**The problem**
One number is the whole answer: the tally of lines in the records below that contain "product".

Source texts of formatted documents:

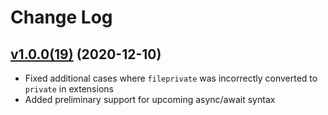 # Change Log

## [v1.0.0(19)](https://github.com/lucabelezal/DevOpsPractices/releases/tag/v1.0.0(19)) (2020-12-10)

- Fixed additional cases where `fileprivate` was incorrectly converted to `private` in extensions
- Added preliminary support for upcoming async/await syntax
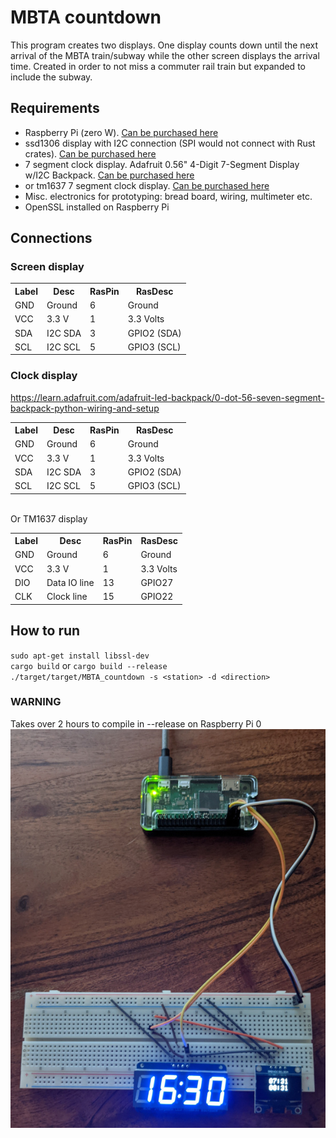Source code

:# MBTA countdown
This program creates two displays. One display counts down until the next arrival of the MBTA train/subway while the other screen displays the arrival time.  Created in order to not miss a commuter rail train but expanded to include the subway.

## Requirements
<ul>
<li>Raspberry Pi (zero W). <a href=https://www.adafruit.com/product/3400>Can be purchased here</a></li>
<li>ssd1306 display with I2C connection (SPI would not connect with Rust crates). <a href=https://www.amazon.com/IZOKEE-Display-SSD1306-Raspberry-White-IIC/dp/B076PDVFQD/>Can be purchased here</a></li>
<li>7 segment clock display.  Adafruit 0.56" 4-Digit 7-Segment Display w/I2C Backpack. <a href=https://www.adafruit.com/product/3400>Can be purchased here</a></li>
<li>or tm1637 7 segment clock display. <a href=https://www.aliexpress.com/item/32965437463.html>Can be purchased here</a></li>
<li> Misc. electronics for prototyping: bread board, wiring, multimeter etc.</li>
<li>OpenSSL installed on Raspberry Pi</li>
</ul>

## Connections

### Screen display
<table>
<tr><th>Label</th><th>Desc</th><th>RasPin</th><th>RasDesc</th></tr>
<tr><td>GND</td><td>Ground</td><td>6</td><td>Ground</td></tr>
<tr><td>VCC</td><td>3.3 V</td><td>1</td><td>3.3 Volts</td></tr>
<tr><td>SDA</td><td>I2C SDA</td><td>3</td><td>GPIO2 (SDA)</td></tr>
<tr><td>SCL</td><td>I2C SCL</td><td>5</td><td>GPIO3 (SCL)</td></tr>
</table>

### Clock display
https://learn.adafruit.com/adafruit-led-backpack/0-dot-56-seven-segment-backpack-python-wiring-and-setup
<table>
<tr><th>Label</th><th>Desc</th><th>RasPin</th><th>RasDesc</th></tr>
<tr><td>GND</td><td>Ground</td><td>6</td><td>Ground</td></tr>
<tr><td>VCC</td><td>3.3 V</td><td>1</td><td>3.3 Volts</td></tr>
<tr><td>SDA</td><td>I2C SDA</td><td>3</td><td>GPIO2 (SDA)</td></tr>
<tr><td>SCL</td><td>I2C SCL</td><td>5</td><td>GPIO3 (SCL)</td></tr>
</table>
<br>Or TM1637 display
<table>
<tr><th>Label</th><th>Desc</th><th>RasPin</th><th>RasDesc</th></tr>
<tr><td>GND</td><td>Ground</td><td>6</td><td>Ground</td></tr>
<tr><td>VCC</td><td>3.3 V</td><td>1</td><td>3.3 Volts</td></tr>
<tr><td>DIO</td><td>Data IO line</td><td>13</td><td>GPIO27</td></tr>
<tr><td>CLK</td><td>Clock line</td><td>15</td><td>GPIO22</td></tr>
</table>

## How to run
`sudo apt-get install libssl-dev`<br>
`cargo build` or `cargo build --release`<br>
`./target/target/MBTA_countdown -s <station> -d <direction>`
### WARNING
Takes over 2 hours to compile in --release on Raspberry Pi 0
![ "" ](./PXL_20210709_111428182.jpg)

**Finished exercise**
2